What you will do
Determine how many lines in the listing below contain "paragraph", then give only that number.

Extracted data
:::::

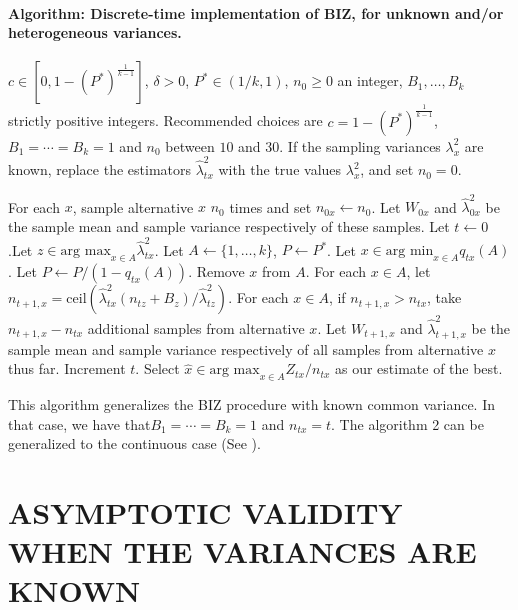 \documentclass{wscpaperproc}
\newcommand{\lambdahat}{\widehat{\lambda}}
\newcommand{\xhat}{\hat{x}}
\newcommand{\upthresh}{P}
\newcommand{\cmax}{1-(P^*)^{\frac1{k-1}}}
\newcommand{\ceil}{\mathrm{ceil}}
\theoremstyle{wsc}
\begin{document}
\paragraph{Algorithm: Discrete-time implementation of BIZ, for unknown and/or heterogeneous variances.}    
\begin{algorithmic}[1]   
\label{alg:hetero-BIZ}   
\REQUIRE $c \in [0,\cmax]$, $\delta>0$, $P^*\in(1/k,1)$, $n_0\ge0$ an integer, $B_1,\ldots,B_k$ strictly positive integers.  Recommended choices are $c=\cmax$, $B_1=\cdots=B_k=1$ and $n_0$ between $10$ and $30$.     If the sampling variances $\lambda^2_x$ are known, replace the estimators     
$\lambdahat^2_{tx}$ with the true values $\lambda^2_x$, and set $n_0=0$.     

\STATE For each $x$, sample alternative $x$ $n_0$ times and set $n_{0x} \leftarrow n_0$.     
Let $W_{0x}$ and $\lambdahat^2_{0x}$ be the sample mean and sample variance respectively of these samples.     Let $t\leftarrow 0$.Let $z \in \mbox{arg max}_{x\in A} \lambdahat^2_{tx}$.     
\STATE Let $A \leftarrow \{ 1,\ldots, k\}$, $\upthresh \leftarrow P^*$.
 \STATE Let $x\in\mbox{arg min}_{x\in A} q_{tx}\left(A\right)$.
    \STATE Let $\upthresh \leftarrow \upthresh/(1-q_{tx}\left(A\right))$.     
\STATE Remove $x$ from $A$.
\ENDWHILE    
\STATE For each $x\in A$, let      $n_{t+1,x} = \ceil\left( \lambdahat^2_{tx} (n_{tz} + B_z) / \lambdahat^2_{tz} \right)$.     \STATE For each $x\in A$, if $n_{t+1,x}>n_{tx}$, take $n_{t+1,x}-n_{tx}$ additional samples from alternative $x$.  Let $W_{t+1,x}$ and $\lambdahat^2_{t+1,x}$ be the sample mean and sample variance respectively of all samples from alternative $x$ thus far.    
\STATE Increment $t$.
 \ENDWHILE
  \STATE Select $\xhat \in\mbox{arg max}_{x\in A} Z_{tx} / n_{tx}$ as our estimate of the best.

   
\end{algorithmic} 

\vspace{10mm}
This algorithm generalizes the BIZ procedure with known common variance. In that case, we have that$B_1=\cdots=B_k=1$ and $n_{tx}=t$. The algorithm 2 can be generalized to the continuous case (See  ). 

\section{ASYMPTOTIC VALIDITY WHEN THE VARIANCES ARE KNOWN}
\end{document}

:::::

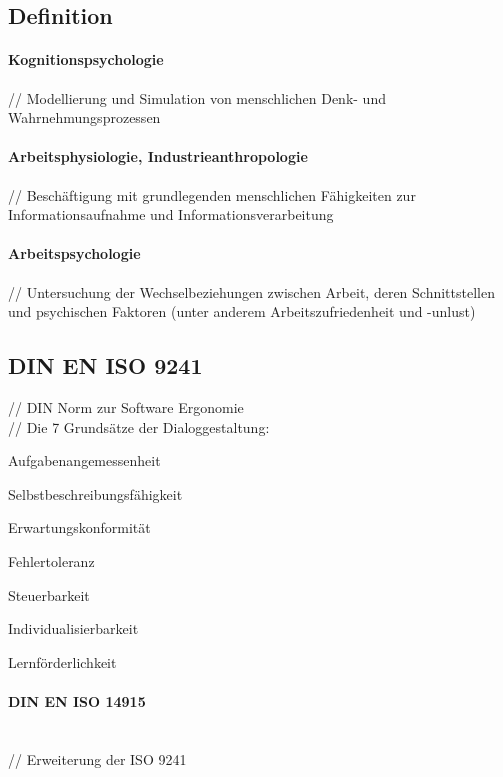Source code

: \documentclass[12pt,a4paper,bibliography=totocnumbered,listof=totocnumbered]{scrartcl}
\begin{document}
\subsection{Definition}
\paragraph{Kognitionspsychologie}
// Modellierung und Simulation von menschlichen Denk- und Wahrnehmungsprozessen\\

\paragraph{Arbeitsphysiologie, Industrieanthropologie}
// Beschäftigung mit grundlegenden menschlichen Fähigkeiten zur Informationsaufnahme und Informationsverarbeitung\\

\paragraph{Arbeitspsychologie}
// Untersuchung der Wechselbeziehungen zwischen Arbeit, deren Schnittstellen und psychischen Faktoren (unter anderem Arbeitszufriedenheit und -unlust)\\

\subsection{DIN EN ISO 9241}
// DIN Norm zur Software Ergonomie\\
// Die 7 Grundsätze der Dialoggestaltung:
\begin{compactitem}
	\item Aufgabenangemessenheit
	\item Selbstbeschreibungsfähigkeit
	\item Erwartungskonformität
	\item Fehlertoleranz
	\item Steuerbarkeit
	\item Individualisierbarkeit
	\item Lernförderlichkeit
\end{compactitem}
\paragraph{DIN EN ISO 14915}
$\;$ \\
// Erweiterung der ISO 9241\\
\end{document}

:::::

Exercise output
5